While the conciliation and arbitration systems and the organisations which operate within them have always been subject to change, the rate of change has been particularly rapid during the past ten years. They may be summarised by saying that emphasis on the importance of the federal system (and therefore of the federal organisations of employers and employees) has continued to increase; and that the rate of union amalgamations has become almost feverish. At the federal level the ACTU's ambition to see only about 20 'super unions' does not look impossible of achievement. These changes are continuing; but they may not be irreversible. Important forces within the trade union movement, especially those associated with the Labor Council of New South Wales (the branch of the ACTU in that state but also an important body in its own right) have expressed doubts about the dominant role of federal industrial relations, and specifically of the ACTU. And the Secretary of the Labor Council wrote in mid-1994 that the new generation of super unions 'may have a use-by date' and that 'within the next five years we may see a dismantling of this approach' (Peter Sams, Southland Winter 1994, p.5). Those who think in this way also expect and hope for a revival in the importance and autonomy of the state arbitration systems and of state-registered unions and employer associations.

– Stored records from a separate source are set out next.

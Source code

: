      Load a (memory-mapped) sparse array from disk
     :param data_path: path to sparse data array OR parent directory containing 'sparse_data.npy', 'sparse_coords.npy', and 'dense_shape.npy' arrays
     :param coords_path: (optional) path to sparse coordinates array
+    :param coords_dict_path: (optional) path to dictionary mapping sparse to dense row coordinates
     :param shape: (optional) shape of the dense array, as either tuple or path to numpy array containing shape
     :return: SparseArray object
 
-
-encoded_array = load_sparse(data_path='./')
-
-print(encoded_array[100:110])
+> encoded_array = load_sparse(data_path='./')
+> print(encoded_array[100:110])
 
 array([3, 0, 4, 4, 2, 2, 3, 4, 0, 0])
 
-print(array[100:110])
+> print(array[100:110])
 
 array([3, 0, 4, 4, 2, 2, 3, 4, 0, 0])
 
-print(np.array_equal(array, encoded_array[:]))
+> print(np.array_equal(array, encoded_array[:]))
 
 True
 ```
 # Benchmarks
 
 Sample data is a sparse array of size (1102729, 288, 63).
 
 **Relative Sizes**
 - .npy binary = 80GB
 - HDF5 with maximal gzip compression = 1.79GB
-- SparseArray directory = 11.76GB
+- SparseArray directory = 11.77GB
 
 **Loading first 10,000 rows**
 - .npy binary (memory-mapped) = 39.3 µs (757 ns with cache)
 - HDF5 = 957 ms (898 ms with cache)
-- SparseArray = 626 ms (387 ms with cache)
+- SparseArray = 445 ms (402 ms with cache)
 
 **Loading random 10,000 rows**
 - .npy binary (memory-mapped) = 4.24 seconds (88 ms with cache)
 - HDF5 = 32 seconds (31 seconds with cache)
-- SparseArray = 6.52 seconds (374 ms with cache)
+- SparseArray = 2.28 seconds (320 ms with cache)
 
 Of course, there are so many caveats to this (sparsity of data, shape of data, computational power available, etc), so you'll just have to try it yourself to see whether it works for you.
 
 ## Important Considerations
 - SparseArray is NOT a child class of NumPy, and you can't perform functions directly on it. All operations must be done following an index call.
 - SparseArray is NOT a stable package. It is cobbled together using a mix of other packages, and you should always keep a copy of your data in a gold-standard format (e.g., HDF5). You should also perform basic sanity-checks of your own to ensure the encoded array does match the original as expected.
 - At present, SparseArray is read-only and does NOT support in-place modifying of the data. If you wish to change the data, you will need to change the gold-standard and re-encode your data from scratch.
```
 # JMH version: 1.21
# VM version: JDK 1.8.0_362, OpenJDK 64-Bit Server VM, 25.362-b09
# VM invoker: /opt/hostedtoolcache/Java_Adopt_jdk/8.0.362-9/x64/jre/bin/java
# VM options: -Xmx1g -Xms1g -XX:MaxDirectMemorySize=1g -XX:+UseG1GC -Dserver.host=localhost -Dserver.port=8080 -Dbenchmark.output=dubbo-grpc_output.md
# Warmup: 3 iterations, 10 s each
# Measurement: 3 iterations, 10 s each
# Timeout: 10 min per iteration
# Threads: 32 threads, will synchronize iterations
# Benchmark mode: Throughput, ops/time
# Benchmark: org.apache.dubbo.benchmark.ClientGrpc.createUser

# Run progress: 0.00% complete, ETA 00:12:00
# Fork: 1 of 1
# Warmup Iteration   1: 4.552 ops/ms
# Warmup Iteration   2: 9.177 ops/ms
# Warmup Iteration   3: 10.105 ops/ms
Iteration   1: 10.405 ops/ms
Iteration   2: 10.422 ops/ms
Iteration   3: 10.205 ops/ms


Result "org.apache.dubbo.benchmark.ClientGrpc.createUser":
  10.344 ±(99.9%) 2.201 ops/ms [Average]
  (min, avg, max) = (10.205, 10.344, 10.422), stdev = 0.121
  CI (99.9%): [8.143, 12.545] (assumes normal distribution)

Be that as it may, throughout this century changes in the number and composition of federal industrial organisations have been of great importance and no one can understand the present situation without having a knowledge of this area. As the charts in this book make clear, amalgamations at the federal level have a very long history, of which recent developments are simply the latest stage. It follows that a knowledge of these processes is essential, to an understanding of Australian industrial relations throughout this century, as well as of prospects which they face as the century comes to an end. Raj Jadeja's meticulous charts, and his lucid historical summary of the main tendencies in the changing composition of 'parties to the award' enable this to be done for the first time.

Don Rawson
Political Science Program
Research School of Social Sciences
The Australian National University

References
ABS 1990 Australian Bureau of Statistics, 1988 Labour Statistics Australia, Government Printer, Canberra.
ABS 1993 Australian Bureau of Statistics, 1988 Labour Statistics Australia, Government Printer, Canberra.
CBCS 1913, 1930, 1950 Commonwealth Bureau of Census and Statistics, Labour Reports, Government Printer, Melbourne (1913) and Canberra (1930, 1950).
Crosby, M., and Easson, M., (eds), What Should Unions Do?, Pluto Press, Sydney, 1992.